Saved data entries
○ ○ ○ ○ ○ ○ ○
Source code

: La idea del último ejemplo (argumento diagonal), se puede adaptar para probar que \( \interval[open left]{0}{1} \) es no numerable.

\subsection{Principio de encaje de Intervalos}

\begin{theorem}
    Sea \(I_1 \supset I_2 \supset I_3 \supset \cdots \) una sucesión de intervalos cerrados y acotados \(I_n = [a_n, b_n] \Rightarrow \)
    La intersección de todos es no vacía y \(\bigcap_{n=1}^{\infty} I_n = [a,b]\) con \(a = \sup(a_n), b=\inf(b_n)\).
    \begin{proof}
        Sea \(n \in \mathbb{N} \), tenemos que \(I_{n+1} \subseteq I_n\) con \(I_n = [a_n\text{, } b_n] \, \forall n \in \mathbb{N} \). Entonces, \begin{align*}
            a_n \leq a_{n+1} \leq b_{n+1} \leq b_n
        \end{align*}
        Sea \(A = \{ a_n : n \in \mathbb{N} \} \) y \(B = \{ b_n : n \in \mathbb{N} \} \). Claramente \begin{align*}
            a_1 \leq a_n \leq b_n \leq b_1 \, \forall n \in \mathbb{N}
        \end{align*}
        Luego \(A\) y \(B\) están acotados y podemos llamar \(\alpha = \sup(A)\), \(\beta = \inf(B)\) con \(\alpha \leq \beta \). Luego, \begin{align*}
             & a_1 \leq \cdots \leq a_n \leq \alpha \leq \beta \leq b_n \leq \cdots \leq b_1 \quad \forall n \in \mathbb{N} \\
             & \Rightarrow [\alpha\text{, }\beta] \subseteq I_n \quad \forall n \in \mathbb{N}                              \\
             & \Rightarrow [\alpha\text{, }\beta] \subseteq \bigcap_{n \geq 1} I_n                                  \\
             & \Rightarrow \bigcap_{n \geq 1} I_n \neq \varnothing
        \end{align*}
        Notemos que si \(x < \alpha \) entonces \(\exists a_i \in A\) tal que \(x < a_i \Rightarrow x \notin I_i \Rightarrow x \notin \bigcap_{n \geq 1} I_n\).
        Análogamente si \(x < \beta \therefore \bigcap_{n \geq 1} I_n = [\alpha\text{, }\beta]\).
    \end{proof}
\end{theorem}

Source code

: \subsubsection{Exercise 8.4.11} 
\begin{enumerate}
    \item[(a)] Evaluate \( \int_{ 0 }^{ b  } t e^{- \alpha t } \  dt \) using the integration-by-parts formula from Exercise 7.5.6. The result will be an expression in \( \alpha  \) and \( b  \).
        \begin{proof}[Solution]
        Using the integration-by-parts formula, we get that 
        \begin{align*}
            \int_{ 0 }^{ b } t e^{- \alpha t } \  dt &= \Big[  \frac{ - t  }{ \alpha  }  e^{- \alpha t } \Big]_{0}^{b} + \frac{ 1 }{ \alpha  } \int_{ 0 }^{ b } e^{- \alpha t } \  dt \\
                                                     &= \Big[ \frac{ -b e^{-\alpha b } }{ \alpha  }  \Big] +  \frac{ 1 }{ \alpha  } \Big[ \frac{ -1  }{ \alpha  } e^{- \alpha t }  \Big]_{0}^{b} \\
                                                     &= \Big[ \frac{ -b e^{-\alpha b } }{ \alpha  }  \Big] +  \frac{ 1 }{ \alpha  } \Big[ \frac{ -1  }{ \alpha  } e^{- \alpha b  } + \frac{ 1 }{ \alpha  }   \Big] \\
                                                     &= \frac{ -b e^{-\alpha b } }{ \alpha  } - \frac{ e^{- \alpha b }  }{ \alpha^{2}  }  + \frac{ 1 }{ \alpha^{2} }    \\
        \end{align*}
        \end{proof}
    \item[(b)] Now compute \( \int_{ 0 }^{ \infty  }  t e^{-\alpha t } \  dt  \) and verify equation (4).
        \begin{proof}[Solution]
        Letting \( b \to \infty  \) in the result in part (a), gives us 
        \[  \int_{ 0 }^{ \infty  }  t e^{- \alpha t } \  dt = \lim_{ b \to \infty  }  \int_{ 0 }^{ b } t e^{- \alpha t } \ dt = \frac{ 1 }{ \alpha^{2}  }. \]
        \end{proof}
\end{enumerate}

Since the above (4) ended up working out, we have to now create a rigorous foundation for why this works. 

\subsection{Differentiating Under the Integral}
○ ○ ○ ○ ○ ○ ○
[TASK BRIEF]
Your reply should be only the number of lines in the records above that include "Exercise".

[RESPONSE TO THIS TASK]
2